Putrefying heaps The whole colony is strewn with waste; there is no waste collection system. The drains are clogged: does the Bawana blueprint mention creating mosquito-breeding sites? Residents complain that malaria is also widespread. "All the drains are higher than the ground level, which means all the waste and sewage flows into the colony. Which unintelligent government officials have planned this?" wonders Noor Anwar.

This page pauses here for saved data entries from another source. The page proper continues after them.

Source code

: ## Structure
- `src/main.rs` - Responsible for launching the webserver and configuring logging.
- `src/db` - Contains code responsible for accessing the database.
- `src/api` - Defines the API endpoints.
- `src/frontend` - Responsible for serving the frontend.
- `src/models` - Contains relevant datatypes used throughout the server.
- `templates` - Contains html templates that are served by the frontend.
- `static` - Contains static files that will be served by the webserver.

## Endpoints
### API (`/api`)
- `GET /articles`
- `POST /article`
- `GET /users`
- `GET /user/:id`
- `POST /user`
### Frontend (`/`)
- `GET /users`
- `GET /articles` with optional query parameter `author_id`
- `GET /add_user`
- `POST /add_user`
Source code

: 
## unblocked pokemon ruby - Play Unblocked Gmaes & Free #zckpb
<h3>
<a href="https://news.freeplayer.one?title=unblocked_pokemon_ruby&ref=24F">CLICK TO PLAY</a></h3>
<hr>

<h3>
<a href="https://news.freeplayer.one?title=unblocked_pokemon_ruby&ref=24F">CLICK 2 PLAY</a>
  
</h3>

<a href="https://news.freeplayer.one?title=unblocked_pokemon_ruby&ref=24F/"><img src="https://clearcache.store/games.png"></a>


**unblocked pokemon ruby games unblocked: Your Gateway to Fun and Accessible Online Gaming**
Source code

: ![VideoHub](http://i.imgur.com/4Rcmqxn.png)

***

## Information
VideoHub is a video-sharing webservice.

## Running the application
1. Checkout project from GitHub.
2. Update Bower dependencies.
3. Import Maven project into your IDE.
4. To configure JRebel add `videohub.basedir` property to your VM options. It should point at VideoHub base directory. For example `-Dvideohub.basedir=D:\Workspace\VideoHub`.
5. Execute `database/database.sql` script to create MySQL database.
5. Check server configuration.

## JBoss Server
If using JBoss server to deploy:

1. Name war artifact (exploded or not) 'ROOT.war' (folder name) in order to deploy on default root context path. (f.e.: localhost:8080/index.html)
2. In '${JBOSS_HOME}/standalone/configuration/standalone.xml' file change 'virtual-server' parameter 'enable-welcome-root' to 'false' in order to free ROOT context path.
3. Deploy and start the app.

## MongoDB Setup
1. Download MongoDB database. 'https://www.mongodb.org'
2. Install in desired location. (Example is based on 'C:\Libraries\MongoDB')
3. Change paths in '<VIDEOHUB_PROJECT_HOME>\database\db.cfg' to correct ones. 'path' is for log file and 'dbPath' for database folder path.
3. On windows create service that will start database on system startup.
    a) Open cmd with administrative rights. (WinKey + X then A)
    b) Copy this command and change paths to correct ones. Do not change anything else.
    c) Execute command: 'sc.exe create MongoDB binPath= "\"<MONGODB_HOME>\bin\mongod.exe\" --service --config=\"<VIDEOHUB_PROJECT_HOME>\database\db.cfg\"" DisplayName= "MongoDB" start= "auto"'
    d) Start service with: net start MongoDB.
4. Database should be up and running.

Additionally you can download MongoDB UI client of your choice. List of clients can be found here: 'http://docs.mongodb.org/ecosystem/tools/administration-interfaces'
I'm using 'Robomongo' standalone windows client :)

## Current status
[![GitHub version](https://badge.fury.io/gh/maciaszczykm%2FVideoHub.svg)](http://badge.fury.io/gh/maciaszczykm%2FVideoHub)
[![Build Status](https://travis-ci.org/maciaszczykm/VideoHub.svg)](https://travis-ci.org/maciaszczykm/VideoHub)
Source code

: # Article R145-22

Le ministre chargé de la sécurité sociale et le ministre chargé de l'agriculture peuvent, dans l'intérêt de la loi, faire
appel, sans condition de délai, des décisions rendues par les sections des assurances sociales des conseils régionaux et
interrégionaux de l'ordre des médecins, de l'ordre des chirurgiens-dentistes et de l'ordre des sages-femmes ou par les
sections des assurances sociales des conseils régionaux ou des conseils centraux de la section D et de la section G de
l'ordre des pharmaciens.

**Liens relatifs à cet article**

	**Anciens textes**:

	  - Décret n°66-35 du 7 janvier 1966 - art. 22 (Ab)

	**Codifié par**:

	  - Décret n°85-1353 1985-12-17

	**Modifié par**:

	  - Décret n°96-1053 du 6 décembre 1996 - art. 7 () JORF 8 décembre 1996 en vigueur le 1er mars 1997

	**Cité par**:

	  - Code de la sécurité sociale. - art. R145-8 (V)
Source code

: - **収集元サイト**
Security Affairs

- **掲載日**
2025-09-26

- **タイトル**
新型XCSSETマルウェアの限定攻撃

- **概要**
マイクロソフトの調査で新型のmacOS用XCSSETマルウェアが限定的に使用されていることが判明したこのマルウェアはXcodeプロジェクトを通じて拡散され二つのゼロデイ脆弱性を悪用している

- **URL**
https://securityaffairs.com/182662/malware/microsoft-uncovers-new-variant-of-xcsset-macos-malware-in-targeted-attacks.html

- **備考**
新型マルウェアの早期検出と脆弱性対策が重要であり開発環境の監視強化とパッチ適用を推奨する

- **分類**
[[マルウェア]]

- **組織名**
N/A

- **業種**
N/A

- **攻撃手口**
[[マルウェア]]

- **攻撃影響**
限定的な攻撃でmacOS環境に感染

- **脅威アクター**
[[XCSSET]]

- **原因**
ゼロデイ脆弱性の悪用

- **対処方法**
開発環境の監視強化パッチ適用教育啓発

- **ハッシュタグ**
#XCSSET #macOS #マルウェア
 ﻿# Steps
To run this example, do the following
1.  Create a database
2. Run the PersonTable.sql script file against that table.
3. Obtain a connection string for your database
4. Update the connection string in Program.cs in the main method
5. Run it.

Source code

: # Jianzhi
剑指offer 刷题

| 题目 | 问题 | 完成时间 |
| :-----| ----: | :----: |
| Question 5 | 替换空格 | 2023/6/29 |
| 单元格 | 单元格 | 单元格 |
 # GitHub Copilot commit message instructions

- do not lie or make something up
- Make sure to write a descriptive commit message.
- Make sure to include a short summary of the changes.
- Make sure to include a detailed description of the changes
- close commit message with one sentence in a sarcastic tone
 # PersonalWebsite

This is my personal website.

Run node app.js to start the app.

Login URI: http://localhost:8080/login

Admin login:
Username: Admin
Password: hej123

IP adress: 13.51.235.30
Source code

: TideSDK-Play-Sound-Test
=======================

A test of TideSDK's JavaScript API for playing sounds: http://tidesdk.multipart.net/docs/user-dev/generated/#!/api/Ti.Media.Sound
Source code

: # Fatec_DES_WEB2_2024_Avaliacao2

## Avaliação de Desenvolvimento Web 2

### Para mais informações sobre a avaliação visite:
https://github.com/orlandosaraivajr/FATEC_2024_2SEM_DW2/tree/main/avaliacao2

Public toilets have been constructed, but people complain of unhygienic conditions. "We have to pay Rs 2 to take a bath and Re 1 to use the toilet. Also it is cleaned only once a day. Since the drinking water supply is contaminated, our children suffer upset stomach daily and need to go to the toilet 5-6 times a day. Now who can daily spend Rs 10 to just use the toilet?" questions Khatija. She is also worried about her children's education. The primary school is under construction, a tin shed affair. High school will open shortly. In tents.

Unfulfilled promises
Most of these people were working in Yamuna Pushta. The men were either rickshaw pullers or daily wage labourers. Women used to work as house maids and earn up to Rs 50 daily. But after being 'rehabilitated' there is no source of income. "Going for work means travelling 6 hours a day and spending more than what we earn in a day. Government has betrayed us," complains Chaman bai. Shiela Dikshit, the chief minister of Delhi, visited Bawana about a month back with lots of promises. They are yet to be fulfilled.

As if this was not enough, people are being forced to live in kaccha jhuggis of mats and polythene sheets, as a government survey needs to be conducted. Explains Khatija, "Government thinks that we are chor (thieves) and will resell these plots, and squat somewhere else. That is why it has put a clause that we have to live in the plots allotted to us for at least three months, during which a survey will be carried out. In case some plots are found vacant, they will be cancelled and allotted to someone else. Only after the survey is complete can we construct pucca houses. Every day we wait for officials to come. We are not going out for work, fearing cancellation of our plots. The rains are approaching and our temporary jhuggis will go down the drain. Surely an epidemic will spread. Please do something, at least for our children."